Not selling anything… I’m just asking for help, guidance, support, approval…
I created a tool that allows user to access companies house data using natural language.
So I already have the python code that automates collecting the company data, officers, people with significant control and accounts. It is all kept up to date in a self managed MySQL database. Probably what some of you are trying to achieve automating yourself… I have already done this, and built in the streaming api’s to keep the data updated.
Here is a link to the tool https://www.datadini.ai (it will only work on desktop).
I initially designed this for small businesses, startup, solo-entrepreneurs to make data driven decisions effortlessly, and affordably. Its designed to be as simple as possible.

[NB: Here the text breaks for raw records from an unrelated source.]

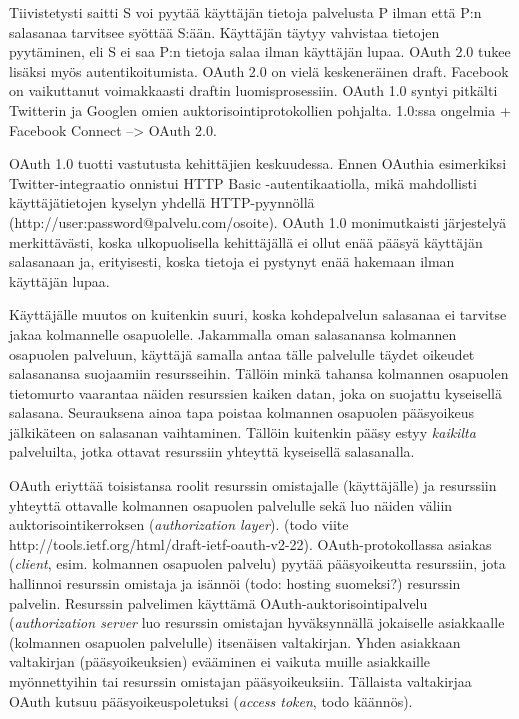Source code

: \documentclass[finnish,gradu]{tktltiki}
\begin{document}
  Tiivistetysti saitti S voi pyytää käyttäjän tietoja palvelusta P ilman että P:n salasanaa tarvitsee syöttää S:ään. Käyttäjän täytyy vahvistaa tietojen pyytäminen, eli S ei saa P:n tietoja salaa ilman käyttäjän lupaa.
  OAuth 2.0 tukee lisäksi myös autentikoitumista. OAuth 2.0 on vielä keskeneräinen draft. Facebook on vaikuttanut voimakkaasti draftin luomisprosessiin. OAuth 1.0 syntyi pitkälti Twitterin ja Googlen omien auktorisointiprotokollien pohjalta. 1.0:ssa ongelmia + Facebook Connect --> OAuth 2.0.

  OAuth 1.0 tuotti vastutusta kehittäjien keskuudessa. Ennen OAuthia esimerkiksi Twitter-integraatio onnistui HTTP Basic -autentikaatiolla, mikä mahdollisti käyttäjätietojen kyselyn yhdellä HTTP-pyynnöllä (http://user:password@palvelu.com/osoite). OAuth 1.0 monimutkaisti järjestelyä merkittävästi, koska ulkopuolisella kehittäjällä ei ollut enää pääsyä käyttäjän salasanaan ja, erityisesti, koska tietoja ei pystynyt enää hakemaan ilman käyttäjän lupaa.

  Käyttäjälle muutos on kuitenkin suuri, koska kohdepalvelun salasanaa ei tarvitse jakaa kolmannelle osapuolelle. Jakammalla oman salasanansa kolmannen osapuolen palveluun, käyttäjä samalla antaa tälle palvelulle täydet oikeudet salasanansa suojaamiin resursseihin. Tällöin minkä tahansa kolmannen osapuolen tietomurto vaarantaa näiden resurssien kaiken datan, joka on suojattu kyseisellä salasana. Seurauksena ainoa tapa poistaa kolmannen osapuolen pääsyoikeus jälkikäteen on salasanan vaihtaminen. Tällöin kuitenkin pääsy estyy \emph{kaikilta} palveluilta, jotka ottavat resurssiin yhteyttä kyseisellä salasanalla.

  OAuth eriyttää toisistansa roolit resurssin omistajalle (käyttäjälle) ja resurssiin yhteyttä ottavalle kolmannen osapuolen palvelulle sekä luo näiden väliin auktorisointikerroksen (\emph{authorization layer}). (todo viite http://tools.ietf.org/html/draft-ietf-oauth-v2-22). OAuth-protokollassa asiakas (\emph{client}, esim. kolmannen osapuolen palvelu) pyytää pääsyoikeutta resurssiin, jota hallinnoi resurssin omistaja ja isännöi (todo: hosting suomeksi?) resurssin palvelin. Resurssin palvelimen käyttämä OAuth-auktorisointipalvelu (\emph{authorization server} luo resurssin omistajan hyväksynnällä jokaiselle asiakkaalle (kolmannen osapuolen palvelulle) itsenäisen valtakirjan. Yhden asiakkaan valtakirjan (pääsyoikeuksien) evääminen ei vaikuta muille asiakkaille myönnettyihin tai resurssin omistajan pääsyoikeuksiin. Tällaista valtakirjaa OAuth kutsuu pääsyoikeuspoletuksi (\emph{access token}, todo käännös).
\end{document}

The data is updated in real time using the steaming api’s, so it is updated within minutes of the stream data being provided.
All xbrl files have been translated into database format. That’s over 4million company accounts available in formattable text.

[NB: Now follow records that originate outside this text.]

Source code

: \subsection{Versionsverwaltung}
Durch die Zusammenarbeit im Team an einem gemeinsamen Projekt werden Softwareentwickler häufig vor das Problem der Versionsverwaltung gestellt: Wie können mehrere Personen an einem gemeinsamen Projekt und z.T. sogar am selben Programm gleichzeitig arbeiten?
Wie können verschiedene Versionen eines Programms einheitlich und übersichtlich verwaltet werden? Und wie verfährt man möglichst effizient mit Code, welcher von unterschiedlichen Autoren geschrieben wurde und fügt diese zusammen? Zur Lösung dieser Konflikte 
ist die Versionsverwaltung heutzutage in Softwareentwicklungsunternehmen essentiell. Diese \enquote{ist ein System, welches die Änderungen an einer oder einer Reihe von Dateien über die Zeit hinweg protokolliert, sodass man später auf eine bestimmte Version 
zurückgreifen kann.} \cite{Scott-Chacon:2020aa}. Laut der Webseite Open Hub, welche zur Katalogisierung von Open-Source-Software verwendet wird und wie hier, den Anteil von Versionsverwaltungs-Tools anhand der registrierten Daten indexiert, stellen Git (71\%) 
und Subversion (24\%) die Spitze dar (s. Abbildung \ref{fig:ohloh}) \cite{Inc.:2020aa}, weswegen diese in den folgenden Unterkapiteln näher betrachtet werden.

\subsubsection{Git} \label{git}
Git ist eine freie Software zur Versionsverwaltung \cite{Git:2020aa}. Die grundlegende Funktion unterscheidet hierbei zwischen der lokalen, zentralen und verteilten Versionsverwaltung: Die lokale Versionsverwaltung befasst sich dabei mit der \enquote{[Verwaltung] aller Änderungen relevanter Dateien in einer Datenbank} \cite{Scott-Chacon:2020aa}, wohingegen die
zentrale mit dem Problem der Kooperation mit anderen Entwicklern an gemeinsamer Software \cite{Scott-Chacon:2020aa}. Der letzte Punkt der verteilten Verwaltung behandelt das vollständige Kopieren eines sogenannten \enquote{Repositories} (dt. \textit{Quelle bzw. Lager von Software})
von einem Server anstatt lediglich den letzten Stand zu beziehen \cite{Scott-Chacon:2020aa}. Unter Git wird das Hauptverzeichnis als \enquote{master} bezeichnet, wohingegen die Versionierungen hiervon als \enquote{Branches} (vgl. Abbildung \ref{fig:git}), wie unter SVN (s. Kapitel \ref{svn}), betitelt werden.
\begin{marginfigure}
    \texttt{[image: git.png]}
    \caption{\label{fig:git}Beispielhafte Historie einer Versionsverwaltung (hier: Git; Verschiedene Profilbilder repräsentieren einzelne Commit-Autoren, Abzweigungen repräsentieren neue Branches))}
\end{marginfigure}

If you would like to test the prototype try typing this simple query into the chat “show me companies beginning with a”.
My ambitions were to have more complex queries such as “show me companies with a turnover of over £100,000 and all directors aged over 70 years old”, however it has been a struggle to consistently get the AI to perform as well as I expected.
Slowly it is improving, however after working on it single handedly for nearly a year, I am running out of steam. It seems a shame to loose all this data, and all the tools created to keep it up to date.

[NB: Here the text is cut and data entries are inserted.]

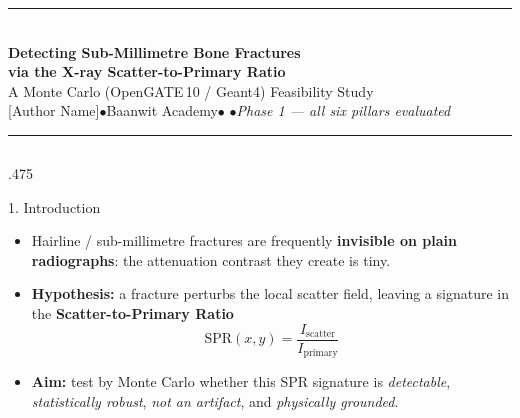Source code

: \documentclass[final]{beamer}
\begin{document}
\begin{frame}[t]

\begin{center}
{\color{theme}\rule{\linewidth}{3pt}}\\[0.4ex]
{\veryHuge\bfseries\color{themeD} Detecting Sub-Millimetre Bone Fractures}\\[0.4ex]
{\Huge\bfseries\color{theme} via the X-ray Scatter-to-Primary Ratio}\\[0.6ex]
{\Large A Monte Carlo (OpenGATE\,10 / Geant4) Feasibility Study}\\[0.5ex]
{\large [Author Name]\quad$\bullet$\quad Baanwit Academy\quad$\bullet$ \quad$\bullet$\quad \textit{Phase 1 --- all six pillars evaluated}}\\[0.3ex]
{\color{theme}\rule{\linewidth}{3pt}}
\end{center}
\vspace{0.4ex}

\begin{columns}[t]

\begin{column}{.475\textwidth}

\begin{block}{1. Introduction}
\begin{itemize}
  \item Hairline / sub-millimetre fractures are frequently \textbf{invisible on plain radiographs}: the attenuation contrast they create is tiny.
  \item \textbf{Hypothesis:} a fracture perturbs the local scatter field, leaving a signature in the \textbf{Scatter-to-Primary Ratio}
  \[ \mathrm{SPR}(x,y)=\frac{I_{\text{scatter}}}{I_{\text{primary}}} \]
  \item \textbf{Aim:} test by Monte Carlo whether this SPR signature is \emph{detectable}, \emph{statistically robust}, \emph{not an artifact}, and \emph{physically grounded}.
\end{itemize}
\end{block}


\end{column}
\end{columns}
\end{frame}
\end{document}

In short, the processes include automating the downloads of snapshot data, transforming, normalising, cleansing and uploaded to a self managed MySQL database. The streams run continuously, taking the 23 hour break to comply with the rules. The most complex part is identifying which data provided by the streams, matches the snapshot data.
I have all the company profiles, officers, people with significant control and all xbrl accounts files converted to mutable text.
To the best of my ability, I am abiding by Companies house’s terms of use because the data is kept up to date, accurate and copywrite statements display the source of the data.
I either would like help continuing with this, maybe funding to keep it going if anybody finds it interesting, approval from companies house to say what I am doing is permitted, or I will just shut it down and pivot to something else.
I spend a year of my life building this, while earning nothing. Now it is potentially all going to go to waste.
Let me know what you think.